MEXICO CITY, Nov 27 (Reuters) - Embattled President Enrique Pena Nieto on Thursday proposed simplifying Mexico's chaotic police structure and a new law to stop collusion between officials and gangs as he tried to defuse anger over the apparent massacre of 43 students in September.

Pena Nieto has been under growing pressure from protesters to end impunity and brutality by security forces since the trainee teachers were abducted by corrupt police in the southwestern city of Iguala on the night of Sept. 26.

The government says the students were murdered and their bodies incinerated after police handed them over to a drug gang.

"Mexico cannot continue like this," Pena Nieto said in a speech to an assembly of political leaders.

"After Iguala, Mexico has to change," he said, noting that the reforms aimed to create a new law against infiltration by organized crime and redefine powers in the penal system.

The president said he would send an initiative to Congress to unify multi-layered police forces in Mexico's states and had ordered a special security operation in the Southwest, large swathes of which are plagued by drug gangs.

Mexico has a plethora of police forces, as hundreds of municipalities, 31 states and the capital Mexico City each has its own. But poor training and salaries as low as 5,000 pesos ($370) per month encourage corruption.

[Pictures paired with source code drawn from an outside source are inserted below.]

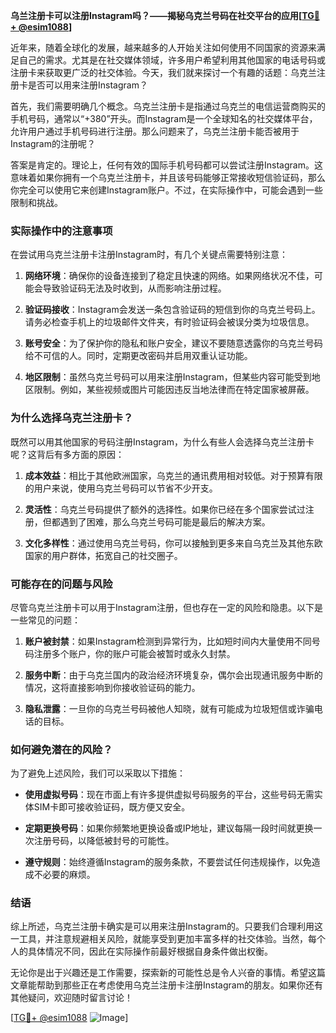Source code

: **乌兰注册卡可以注册Instagram吗？——揭秘乌克兰号码在社交平台的应用[[TG💪+ @esim1088](https://t.me/s/esim1088)]**

近年来，随着全球化的发展，越来越多的人开始关注如何使用不同国家的资源来满足自己的需求。尤其是在社交媒体领域，许多用户希望利用其他国家的电话号码或注册卡来获取更广泛的社交体验。今天，我们就来探讨一个有趣的话题：乌克兰注册卡是否可以用来注册Instagram？

首先，我们需要明确几个概念。乌克兰注册卡是指通过乌克兰的电信运营商购买的手机号码，通常以“+380”开头。而Instagram是一个全球知名的社交媒体平台，允许用户通过手机号码进行注册。那么问题来了，乌克兰注册卡能否被用于Instagram的注册呢？

答案是肯定的。理论上，任何有效的国际手机号码都可以尝试注册Instagram。这意味着如果你拥有一个乌克兰注册卡，并且该号码能够正常接收短信验证码，那么你完全可以使用它来创建Instagram账户。不过，在实际操作中，可能会遇到一些限制和挑战。

### 实际操作中的注意事项

在尝试用乌克兰注册卡注册Instagram时，有几个关键点需要特别注意：

1. **网络环境**：确保你的设备连接到了稳定且快速的网络。如果网络状况不佳，可能会导致验证码无法及时收到，从而影响注册过程。
   
2. **验证码接收**：Instagram会发送一条包含验证码的短信到你的乌克兰号码上。请务必检查手机上的垃圾邮件文件夹，有时验证码会被误分类为垃圾信息。

3. **账号安全**：为了保护你的隐私和账户安全，建议不要随意透露你的乌克兰号码给不可信的人。同时，定期更改密码并启用双重认证功能。

4. **地区限制**：虽然乌克兰号码可以用来注册Instagram，但某些内容可能受到地区限制。例如，某些视频或图片可能因违反当地法律而在特定国家被屏蔽。

### 为什么选择乌克兰注册卡？

既然可以用其他国家的号码注册Instagram，为什么有些人会选择乌克兰注册卡呢？这背后有多方面的原因：

1. **成本效益**：相比于其他欧洲国家，乌克兰的通讯费用相对较低。对于预算有限的用户来说，使用乌克兰号码可以节省不少开支。

2. **灵活性**：乌克兰号码提供了额外的选择性。如果你已经在多个国家尝试过注册，但都遇到了困难，那么乌克兰号码可能是最后的解决方案。

3. **文化多样性**：通过使用乌克兰号码，你可以接触到更多来自乌克兰及其他东欧国家的用户群体，拓宽自己的社交圈子。

### 可能存在的问题与风险

尽管乌克兰注册卡可以用于Instagram注册，但也存在一定的风险和隐患。以下是一些常见的问题：

1. **账户被封禁**：如果Instagram检测到异常行为，比如短时间内大量使用不同号码注册多个账户，你的账户可能会被暂时或永久封禁。

2. **服务中断**：由于乌克兰国内的政治经济环境复杂，偶尔会出现通讯服务中断的情况，这将直接影响到你接收验证码的能力。

3. **隐私泄露**：一旦你的乌克兰号码被他人知晓，就有可能成为垃圾短信或诈骗电话的目标。

### 如何避免潜在的风险？

为了避免上述风险，我们可以采取以下措施：

- **使用虚拟号码**：现在市面上有许多提供虚拟号码服务的平台，这些号码无需实体SIM卡即可接收验证码，既方便又安全。

- **定期更换号码**：如果你频繁地更换设备或IP地址，建议每隔一段时间就更换一次注册号码，以降低被封号的可能性。

- **遵守规则**：始终遵循Instagram的服务条款，不要尝试任何违规操作，以免造成不必要的麻烦。

### 结语

综上所述，乌克兰注册卡确实是可以用来注册Instagram的。只要我们合理利用这一工具，并注意规避相关风险，就能享受到更加丰富多样的社交体验。当然，每个人的具体情况不同，因此在实际操作前最好根据自身条件做出权衡。

无论你是出于兴趣还是工作需要，探索新的可能性总是令人兴奋的事情。希望这篇文章能帮助到那些正在考虑使用乌克兰注册卡注册Instagram的朋友。如果你还有其他疑问，欢迎随时留言讨论！

[[TG💪+ @esim1088](https://t.me/s/esim1088) ![Image](https://i.postimg.cc/4NQfJmqS/Snipaste-2025-05-13-00-14-12.png)]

Several of Pena Nieto's predecessors also undertook police reforms, but problems have persisted and infiltration by gangs is widespread. Some Mexican states who got rid of municipal forces remain wracked by violent crime.

Pena Nieto said the government would also launch a program to boost growth in economically backward and troubled areas of the country including the Southwest, ensuring they would get preferential financing conditions.

"Today there are two Mexicos: One that is part of the global economy with growing levels of income, development and well-being; and then there is a poorer Mexico with historical problems that have been unresolved for generations," he said.

Only about 2 percent of crimes in Mexico result in convictions, and despite the indictments of several senior Mexican officials in U.S. courts, very few of them have had to face investigations, let alone trial, at home.

Pena Nieto said he aimed to introduce a single, nationwide phone number for emergencies, preferably "911" for simplicity.